Caselaw Digest
Caselaw Digest

Idrees Hashmi v Paul Lorimer-Wing & Ors

21 June 2023
[2023] EWHC 1514 (Ch)
High Court
Two business partners fell out. One partner (Lorimer-Wing) fired the other (Hashmi) without following the rules, kicked him out of the company, and tried to get his shares cheaply. The judge said that was unfair, and the fired partner wins.

Key Facts

  • Idrees Hashmi (Petitioner) sought a buy-out order against Paul Lorimer-Wing (First Respondent) for unfairly prejudicial conduct as a director of Fore Fitness Investments Holdings Limited (the "Company").
  • Hashmi was removed as a director on 26 February 2021, allegedly in accordance with the Company's Articles of Association.
  • Prior to removal, Lorimer-Wing locked Hashmi out of the Company's IT systems.
  • Hashmi's petition initially included James Gilbert (Second Respondent), but was settled out of court.
  • The Company's share capital was split into voting Ordinary A Shares and non-voting Ordinary B Shares.
  • Hashmi was an early investor, director (CTO), and independent contractor for the Company.
  • The Company's Bespoke Articles required two directors for a quorum; a previous court ruling established this.
  • The removal of Hashmi as director is contested due to alleged non-compliance with Model Articles 9 and 10 regarding notice and communication at board meetings.
  • Lorimer-Wing's defense rests on Hashmi's alleged voluntary abandonment of work and entitlement to removal under Bespoke Article 14(1)(c).
  • A key evidential dispute surrounded the nature and content of various communications (e-mails, phone calls, WhatsApp messages) between Hashmi and Lorimer-Wing.
  • Lorimer-Wing relied on legal advice (undisclosed) in support of the removal, but this was deemed insufficient.
  • The court examined the chronology of events, documentary evidence, and witness testimony to determine the validity of Hashmi's removal.
  • A late offer to purchase Hashmi's shares was made by Lorimer-Wing.

Legal Principles

Unfair prejudice to the interests of members.

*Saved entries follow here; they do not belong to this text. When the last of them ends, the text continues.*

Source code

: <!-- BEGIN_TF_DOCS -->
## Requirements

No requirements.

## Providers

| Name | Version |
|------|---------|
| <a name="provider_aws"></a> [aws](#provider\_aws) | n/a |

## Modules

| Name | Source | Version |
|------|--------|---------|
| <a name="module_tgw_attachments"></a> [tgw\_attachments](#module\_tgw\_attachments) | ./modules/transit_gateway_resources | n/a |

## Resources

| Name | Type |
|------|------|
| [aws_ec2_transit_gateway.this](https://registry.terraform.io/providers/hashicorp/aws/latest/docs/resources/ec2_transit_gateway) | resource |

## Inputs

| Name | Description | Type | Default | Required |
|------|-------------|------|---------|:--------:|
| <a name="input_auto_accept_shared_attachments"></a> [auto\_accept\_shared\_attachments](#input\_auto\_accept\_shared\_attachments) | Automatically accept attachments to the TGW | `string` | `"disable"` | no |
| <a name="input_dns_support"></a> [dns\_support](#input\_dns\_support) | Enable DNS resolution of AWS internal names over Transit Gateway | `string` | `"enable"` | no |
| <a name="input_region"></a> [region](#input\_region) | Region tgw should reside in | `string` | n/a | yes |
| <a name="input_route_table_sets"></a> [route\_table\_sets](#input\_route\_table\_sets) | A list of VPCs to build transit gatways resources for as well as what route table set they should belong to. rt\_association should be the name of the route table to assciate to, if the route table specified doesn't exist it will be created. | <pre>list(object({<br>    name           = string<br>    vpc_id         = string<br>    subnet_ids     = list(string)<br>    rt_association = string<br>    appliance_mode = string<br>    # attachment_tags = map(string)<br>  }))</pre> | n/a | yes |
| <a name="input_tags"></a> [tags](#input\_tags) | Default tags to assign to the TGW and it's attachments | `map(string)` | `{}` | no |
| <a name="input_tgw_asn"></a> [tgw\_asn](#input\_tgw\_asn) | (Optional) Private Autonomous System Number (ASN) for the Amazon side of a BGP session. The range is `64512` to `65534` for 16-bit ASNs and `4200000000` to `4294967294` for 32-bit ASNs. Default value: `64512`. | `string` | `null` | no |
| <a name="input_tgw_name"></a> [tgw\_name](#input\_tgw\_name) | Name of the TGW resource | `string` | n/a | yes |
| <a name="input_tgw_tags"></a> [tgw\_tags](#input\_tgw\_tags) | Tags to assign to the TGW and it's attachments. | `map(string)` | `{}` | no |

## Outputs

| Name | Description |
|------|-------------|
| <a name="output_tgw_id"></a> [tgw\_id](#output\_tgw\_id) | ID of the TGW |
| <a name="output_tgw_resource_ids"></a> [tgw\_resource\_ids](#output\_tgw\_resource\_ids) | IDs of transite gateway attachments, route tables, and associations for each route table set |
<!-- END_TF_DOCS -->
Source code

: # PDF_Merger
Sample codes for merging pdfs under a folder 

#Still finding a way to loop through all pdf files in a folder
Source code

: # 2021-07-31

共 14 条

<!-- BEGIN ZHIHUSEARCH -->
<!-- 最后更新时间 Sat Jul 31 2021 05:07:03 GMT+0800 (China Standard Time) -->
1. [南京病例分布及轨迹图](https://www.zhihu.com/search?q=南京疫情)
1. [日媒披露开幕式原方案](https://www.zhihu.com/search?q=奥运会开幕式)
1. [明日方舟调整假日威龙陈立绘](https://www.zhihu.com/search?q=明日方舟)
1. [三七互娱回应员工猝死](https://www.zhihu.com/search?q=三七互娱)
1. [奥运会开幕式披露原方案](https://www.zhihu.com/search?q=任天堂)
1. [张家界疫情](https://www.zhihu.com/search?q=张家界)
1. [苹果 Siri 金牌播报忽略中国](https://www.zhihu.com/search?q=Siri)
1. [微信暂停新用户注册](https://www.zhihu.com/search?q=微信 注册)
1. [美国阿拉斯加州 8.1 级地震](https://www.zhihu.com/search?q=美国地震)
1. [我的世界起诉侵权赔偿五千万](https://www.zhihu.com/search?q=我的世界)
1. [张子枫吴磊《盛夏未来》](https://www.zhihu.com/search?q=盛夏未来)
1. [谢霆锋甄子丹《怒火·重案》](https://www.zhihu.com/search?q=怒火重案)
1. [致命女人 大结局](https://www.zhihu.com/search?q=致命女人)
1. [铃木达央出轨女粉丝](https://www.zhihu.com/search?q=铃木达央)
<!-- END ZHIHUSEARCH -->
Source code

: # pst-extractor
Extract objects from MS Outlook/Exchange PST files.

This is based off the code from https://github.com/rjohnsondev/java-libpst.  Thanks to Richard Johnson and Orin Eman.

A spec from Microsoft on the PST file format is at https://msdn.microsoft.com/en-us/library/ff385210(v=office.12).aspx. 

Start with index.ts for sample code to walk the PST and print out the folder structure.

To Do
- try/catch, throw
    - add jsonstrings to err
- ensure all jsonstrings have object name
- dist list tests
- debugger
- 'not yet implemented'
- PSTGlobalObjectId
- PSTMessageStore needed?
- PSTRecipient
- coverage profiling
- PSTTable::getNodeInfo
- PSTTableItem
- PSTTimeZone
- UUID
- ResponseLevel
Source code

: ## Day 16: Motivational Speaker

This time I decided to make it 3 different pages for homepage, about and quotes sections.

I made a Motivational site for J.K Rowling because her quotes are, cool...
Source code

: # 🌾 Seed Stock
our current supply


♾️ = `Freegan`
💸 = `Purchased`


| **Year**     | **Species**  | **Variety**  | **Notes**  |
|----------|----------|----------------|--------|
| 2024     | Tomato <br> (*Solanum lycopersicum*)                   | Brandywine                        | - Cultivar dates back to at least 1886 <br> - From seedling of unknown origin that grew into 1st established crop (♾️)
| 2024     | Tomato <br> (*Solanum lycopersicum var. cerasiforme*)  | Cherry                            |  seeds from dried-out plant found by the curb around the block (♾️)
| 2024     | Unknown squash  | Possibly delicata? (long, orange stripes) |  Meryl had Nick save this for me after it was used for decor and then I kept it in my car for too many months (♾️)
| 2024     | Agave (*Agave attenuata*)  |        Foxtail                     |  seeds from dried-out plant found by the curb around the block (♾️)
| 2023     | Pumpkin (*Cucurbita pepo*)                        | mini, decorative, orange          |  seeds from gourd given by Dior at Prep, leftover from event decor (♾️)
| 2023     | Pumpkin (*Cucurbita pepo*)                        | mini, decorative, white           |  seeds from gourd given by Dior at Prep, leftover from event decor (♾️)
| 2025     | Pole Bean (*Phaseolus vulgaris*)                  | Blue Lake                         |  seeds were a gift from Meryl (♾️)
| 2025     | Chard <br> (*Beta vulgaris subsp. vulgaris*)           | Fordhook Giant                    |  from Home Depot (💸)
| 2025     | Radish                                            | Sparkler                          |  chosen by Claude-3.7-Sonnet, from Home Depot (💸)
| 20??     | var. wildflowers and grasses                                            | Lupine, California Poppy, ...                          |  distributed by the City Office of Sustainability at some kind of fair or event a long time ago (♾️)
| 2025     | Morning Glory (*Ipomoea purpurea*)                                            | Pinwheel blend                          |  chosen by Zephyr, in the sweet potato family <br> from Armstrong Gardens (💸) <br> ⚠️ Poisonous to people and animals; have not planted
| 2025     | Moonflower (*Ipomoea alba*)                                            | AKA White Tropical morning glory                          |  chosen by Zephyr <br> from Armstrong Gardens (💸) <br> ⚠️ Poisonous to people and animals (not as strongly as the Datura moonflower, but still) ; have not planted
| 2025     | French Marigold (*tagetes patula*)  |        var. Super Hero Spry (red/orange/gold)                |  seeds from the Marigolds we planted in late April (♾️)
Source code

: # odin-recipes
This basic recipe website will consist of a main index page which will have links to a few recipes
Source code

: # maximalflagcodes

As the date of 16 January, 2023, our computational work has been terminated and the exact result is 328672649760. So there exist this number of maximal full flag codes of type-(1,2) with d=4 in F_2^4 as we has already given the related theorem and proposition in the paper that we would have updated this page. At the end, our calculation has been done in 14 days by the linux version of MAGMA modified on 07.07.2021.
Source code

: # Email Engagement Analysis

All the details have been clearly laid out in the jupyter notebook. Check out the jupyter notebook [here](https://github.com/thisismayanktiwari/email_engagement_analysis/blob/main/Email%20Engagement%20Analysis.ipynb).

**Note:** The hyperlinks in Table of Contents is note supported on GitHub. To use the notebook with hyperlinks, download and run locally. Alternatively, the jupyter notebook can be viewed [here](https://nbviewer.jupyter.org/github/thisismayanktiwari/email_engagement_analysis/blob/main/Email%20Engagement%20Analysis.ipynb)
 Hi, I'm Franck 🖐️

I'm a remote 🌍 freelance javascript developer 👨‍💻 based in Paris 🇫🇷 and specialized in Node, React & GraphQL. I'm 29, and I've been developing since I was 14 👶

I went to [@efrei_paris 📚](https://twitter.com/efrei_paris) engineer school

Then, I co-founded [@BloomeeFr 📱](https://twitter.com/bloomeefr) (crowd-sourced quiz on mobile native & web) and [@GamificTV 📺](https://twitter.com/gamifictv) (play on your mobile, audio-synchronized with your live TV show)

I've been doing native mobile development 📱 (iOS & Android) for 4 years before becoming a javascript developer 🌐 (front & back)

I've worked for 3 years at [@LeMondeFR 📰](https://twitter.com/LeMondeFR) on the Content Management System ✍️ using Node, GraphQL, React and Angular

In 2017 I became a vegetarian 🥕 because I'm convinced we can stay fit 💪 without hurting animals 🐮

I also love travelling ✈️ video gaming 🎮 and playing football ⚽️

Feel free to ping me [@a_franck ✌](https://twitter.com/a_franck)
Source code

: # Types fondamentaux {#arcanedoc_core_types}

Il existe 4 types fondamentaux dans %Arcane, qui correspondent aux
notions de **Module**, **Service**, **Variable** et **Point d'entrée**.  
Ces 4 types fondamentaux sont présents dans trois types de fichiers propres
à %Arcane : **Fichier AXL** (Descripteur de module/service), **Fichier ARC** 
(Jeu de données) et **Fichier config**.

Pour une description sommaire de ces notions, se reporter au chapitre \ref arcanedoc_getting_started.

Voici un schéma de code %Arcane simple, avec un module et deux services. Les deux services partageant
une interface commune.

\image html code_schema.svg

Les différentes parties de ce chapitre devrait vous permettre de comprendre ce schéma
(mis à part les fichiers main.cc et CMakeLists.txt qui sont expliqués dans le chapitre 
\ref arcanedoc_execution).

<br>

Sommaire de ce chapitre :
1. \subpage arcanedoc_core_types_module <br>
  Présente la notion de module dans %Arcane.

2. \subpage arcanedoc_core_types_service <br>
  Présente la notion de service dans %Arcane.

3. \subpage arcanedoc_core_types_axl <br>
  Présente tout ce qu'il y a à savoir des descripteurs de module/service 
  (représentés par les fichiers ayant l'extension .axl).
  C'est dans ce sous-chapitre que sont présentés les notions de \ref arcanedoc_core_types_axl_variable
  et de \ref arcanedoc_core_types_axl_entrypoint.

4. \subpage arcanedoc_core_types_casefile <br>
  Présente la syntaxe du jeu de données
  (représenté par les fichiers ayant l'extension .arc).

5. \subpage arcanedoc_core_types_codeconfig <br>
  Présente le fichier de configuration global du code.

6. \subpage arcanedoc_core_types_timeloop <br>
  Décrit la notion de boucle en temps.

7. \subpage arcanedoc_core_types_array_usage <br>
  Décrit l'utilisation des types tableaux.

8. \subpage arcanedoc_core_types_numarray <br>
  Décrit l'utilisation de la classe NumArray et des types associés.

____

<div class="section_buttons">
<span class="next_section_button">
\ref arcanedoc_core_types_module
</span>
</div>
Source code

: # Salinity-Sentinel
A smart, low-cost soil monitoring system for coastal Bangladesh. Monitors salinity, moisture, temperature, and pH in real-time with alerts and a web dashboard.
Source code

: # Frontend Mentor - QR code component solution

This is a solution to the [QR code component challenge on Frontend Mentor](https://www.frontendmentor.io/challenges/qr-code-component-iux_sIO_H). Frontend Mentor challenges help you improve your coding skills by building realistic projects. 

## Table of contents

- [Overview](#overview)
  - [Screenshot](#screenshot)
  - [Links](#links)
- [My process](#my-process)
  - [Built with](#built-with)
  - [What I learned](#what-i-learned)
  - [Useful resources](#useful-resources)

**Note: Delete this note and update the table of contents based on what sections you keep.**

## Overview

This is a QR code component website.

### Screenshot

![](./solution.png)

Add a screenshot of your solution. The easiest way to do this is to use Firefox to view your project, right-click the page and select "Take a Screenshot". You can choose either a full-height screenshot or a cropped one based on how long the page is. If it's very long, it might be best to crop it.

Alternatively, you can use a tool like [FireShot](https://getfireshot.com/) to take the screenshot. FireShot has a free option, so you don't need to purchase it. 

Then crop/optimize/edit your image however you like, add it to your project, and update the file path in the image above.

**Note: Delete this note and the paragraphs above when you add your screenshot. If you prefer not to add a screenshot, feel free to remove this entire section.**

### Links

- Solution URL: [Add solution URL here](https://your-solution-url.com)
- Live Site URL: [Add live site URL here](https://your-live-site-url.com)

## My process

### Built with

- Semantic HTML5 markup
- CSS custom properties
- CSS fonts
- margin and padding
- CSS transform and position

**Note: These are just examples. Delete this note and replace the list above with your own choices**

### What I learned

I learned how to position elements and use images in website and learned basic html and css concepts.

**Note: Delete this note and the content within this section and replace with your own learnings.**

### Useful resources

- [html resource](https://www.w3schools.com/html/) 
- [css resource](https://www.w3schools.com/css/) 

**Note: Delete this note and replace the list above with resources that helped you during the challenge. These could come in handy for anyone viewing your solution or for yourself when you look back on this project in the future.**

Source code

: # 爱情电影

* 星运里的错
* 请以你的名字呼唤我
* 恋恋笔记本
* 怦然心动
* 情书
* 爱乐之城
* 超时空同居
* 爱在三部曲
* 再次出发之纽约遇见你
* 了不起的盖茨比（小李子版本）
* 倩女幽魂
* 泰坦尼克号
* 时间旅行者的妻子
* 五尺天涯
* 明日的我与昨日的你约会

Companies Act 2006, Section 994(1)

Standing to petition – membership of the company.

Companies Act 2006, Section 994

Requirements for unfair prejudice: standing, conduct relating to company affairs, conduct contrary to law or inequitable, prejudice suffered, prejudice to interests as a member, unfairness of prejudice.

O’Neill v. Phillips [1999] 1 WLR 1092, Re A Company (No. 00477 of 1986) [1986] BCLC 376, Re Tobian Properties Ltd [2013] Bus. L.R. 753, Re Coroin Ltd (No. 2) [2012] EWHC 2343

Test for unfairness: departure from agreed arrangements between shareholders; breach of agreement or understanding.

O’Neill v. Phillips, Grace v. Biagioli [2006] 2 BCLC 70, Re Saul D Harrison [1994] B.C.C. 475

Reasonable offer as defense to unfair prejudice.

O’Neill v. Phillips

Company's Articles of Association govern the removal of directors.

Companies Act 2006 and Bespoke Articles of Fore Fitness Investments Holdings Limited

Outcomes

Petition granted.

The court found that the Company's affairs were conducted in a manner unfairly prejudicial to Hashmi's interests due to the invalid removal from directorship, exclusion from management and information, and unlawful termination of his consultancy agreement. The court found that Lorimer-Wing's actions, in failing to follow proper procedure for the removal, and aiming to gain an advantage by obtaining Hashmi's shares at nominal value were unfair.